I had previously held off visiting Rathfinny Estate until the release of their inaugural sparkling wines. April saw a lavish launch of the Estate’s first sparkling wines within the elegant surroundings of London’s Somerset House. Upon tasting, the industry let out a collective sigh of relief; the wines were not just good, they were fantastic. Pure and precise, expressive and confident, these wines were a real statement for a producer that has arrived on the English wine scene with ambition and scope that has just not been seen before. Since then, I’ve twice ventured down to the vineyard, situated within the quaint, sleepy English village of Alfriston, and feel it is high time to share my thoughts and impressions on this hugely ambitious and exciting English winemaker.

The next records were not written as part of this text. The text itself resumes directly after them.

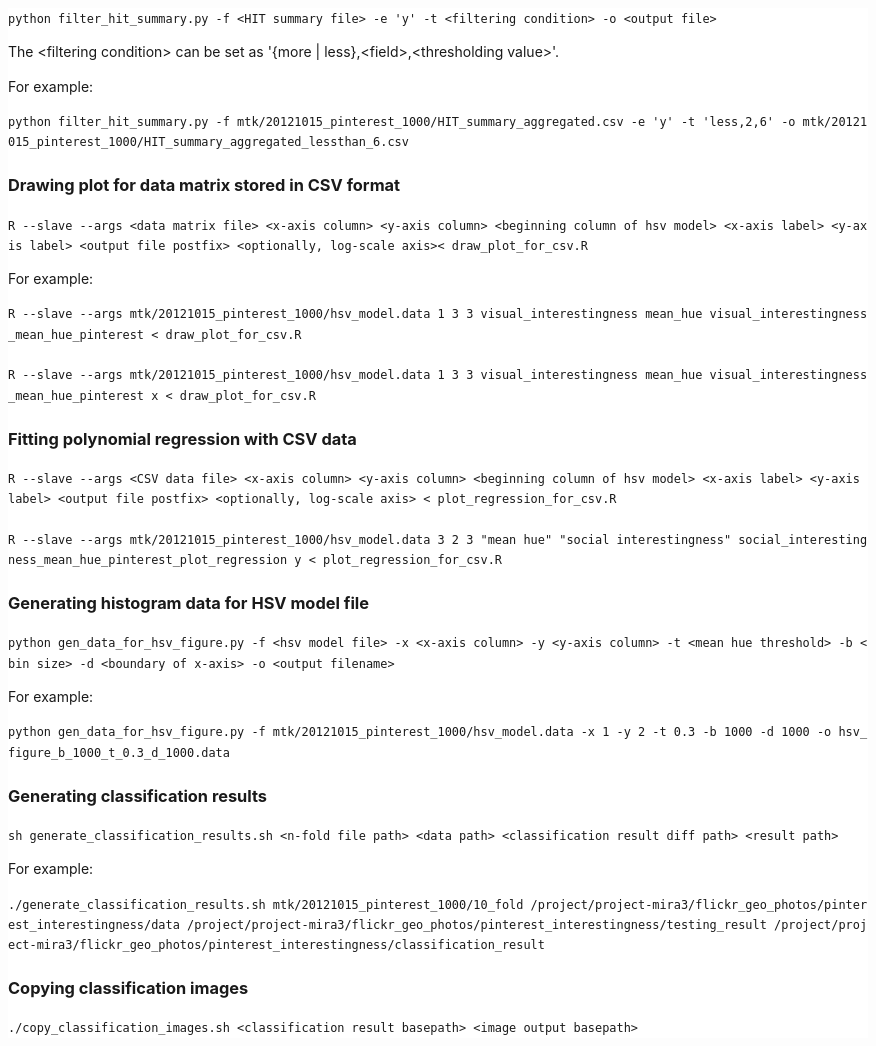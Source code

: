     python filter_hit_summary.py -f <HIT summary file> -e 'y' -t <filtering condition> -o <output file>

The \<filtering condition\> can be set as '\{more \| less\},\<field\>,\<thresholding value\>'.

For example:

    python filter_hit_summary.py -f mtk/20121015_pinterest_1000/HIT_summary_aggregated.csv -e 'y' -t 'less,2,6' -o mtk/20121015_pinterest_1000/HIT_summary_aggregated_lessthan_6.csv

### Drawing plot for data matrix stored in CSV format

    R --slave --args <data matrix file> <x-axis column> <y-axis column> <beginning column of hsv model> <x-axis label> <y-axis label> <output file postfix> <optionally, log-scale axis>< draw_plot_for_csv.R

For example:

    R --slave --args mtk/20121015_pinterest_1000/hsv_model.data 1 3 3 visual_interestingness mean_hue visual_interestingness_mean_hue_pinterest < draw_plot_for_csv.R

    R --slave --args mtk/20121015_pinterest_1000/hsv_model.data 1 3 3 visual_interestingness mean_hue visual_interestingness_mean_hue_pinterest x < draw_plot_for_csv.R

### Fitting polynomial regression with CSV data

    R --slave --args <CSV data file> <x-axis column> <y-axis column> <beginning column of hsv model> <x-axis label> <y-axis label> <output file postfix> <optionally, log-scale axis> < plot_regression_for_csv.R
 
    R --slave --args mtk/20121015_pinterest_1000/hsv_model.data 3 2 3 "mean hue" "social interestingness" social_interestingness_mean_hue_pinterest_plot_regression y < plot_regression_for_csv.R

### Generating histogram data for HSV model file

    python gen_data_for_hsv_figure.py -f <hsv model file> -x <x-axis column> -y <y-axis column> -t <mean hue threshold> -b <bin size> -d <boundary of x-axis> -o <output filename>

For example:

    python gen_data_for_hsv_figure.py -f mtk/20121015_pinterest_1000/hsv_model.data -x 1 -y 2 -t 0.3 -b 1000 -d 1000 -o hsv_figure_b_1000_t_0.3_d_1000.data

### Generating classification results

    sh generate_classification_results.sh <n-fold file path> <data path> <classification result diff path> <result path>

For example:

    ./generate_classification_results.sh mtk/20121015_pinterest_1000/10_fold /project/project-mira3/flickr_geo_photos/pinterest_interestingness/data /project/project-mira3/flickr_geo_photos/pinterest_interestingness/testing_result /project/project-mira3/flickr_geo_photos/pinterest_interestingness/classification_result

### Copying classification images

    ./copy_classification_images.sh <classification result basepath> <image output basepath>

Rathfinny launched its full Cellar Door experience in June. Situated just outside Lewes, the vineyard now houses The Tasting Room, a modern British restaurant led by chef, Chris Bailey. The quality of the food, in conjunction with a fantastic wine list, and the stunning panoramic views of the expansive vineyards, create a complete picture of what Rathfinny is all about. In short, this is a truly world-class visitor experience. Rathfinny is the brainchild of Mark Driver and his wife, Sarah, and was established in 2010. Their vision is to produce some of the world’s finest sparkling wines, whilst creating something special to give back to the South Downs. In the short eight years that have followed, it feels like the Drivers are now well on the way to the full realisation of that dream.

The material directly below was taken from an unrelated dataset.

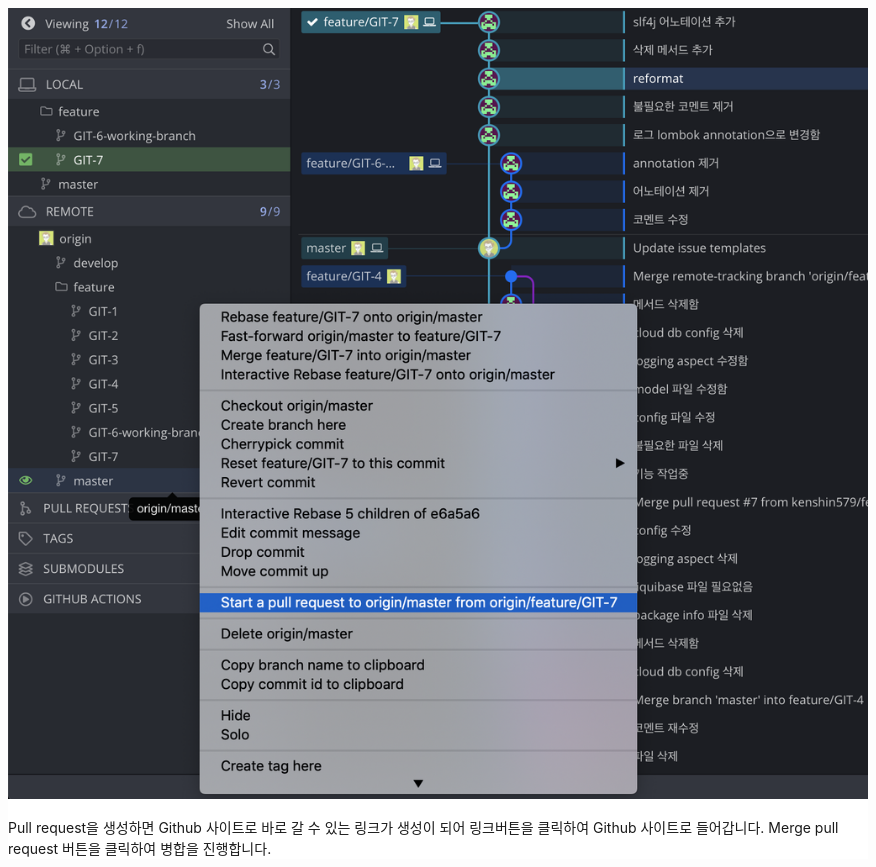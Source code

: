![](images/Git-Rebase로-병합하기/image_11.png)

Pull request을 생성하면 Github 사이트로 바로 갈 수 있는 링크가 생성이 되어 링크버튼을 클릭하여 Github 사이트로 들어갑니다. Merge pull request 버튼을 클릭하여 병합을 진행합니다.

My first visit to Rathfinny began with a coffee on the balcony that surrounds the Tasting Room and a chat with owner, Mark Driver, and brand ambassador, Rob Buckhaven. The scale of the operation is immediately apparent. New plantings this year take the total amount of land under vine to 185 acres. Further plantings will be made in subsequent years, with a potential capacity of 350 acres of vineyard within the 600-acre site. There's a slight bias towards red grapes, with approximately 40% Pinot Noir, 30% Chardonnay and the remainder split between Pinots Meunier, Gris and Blanc.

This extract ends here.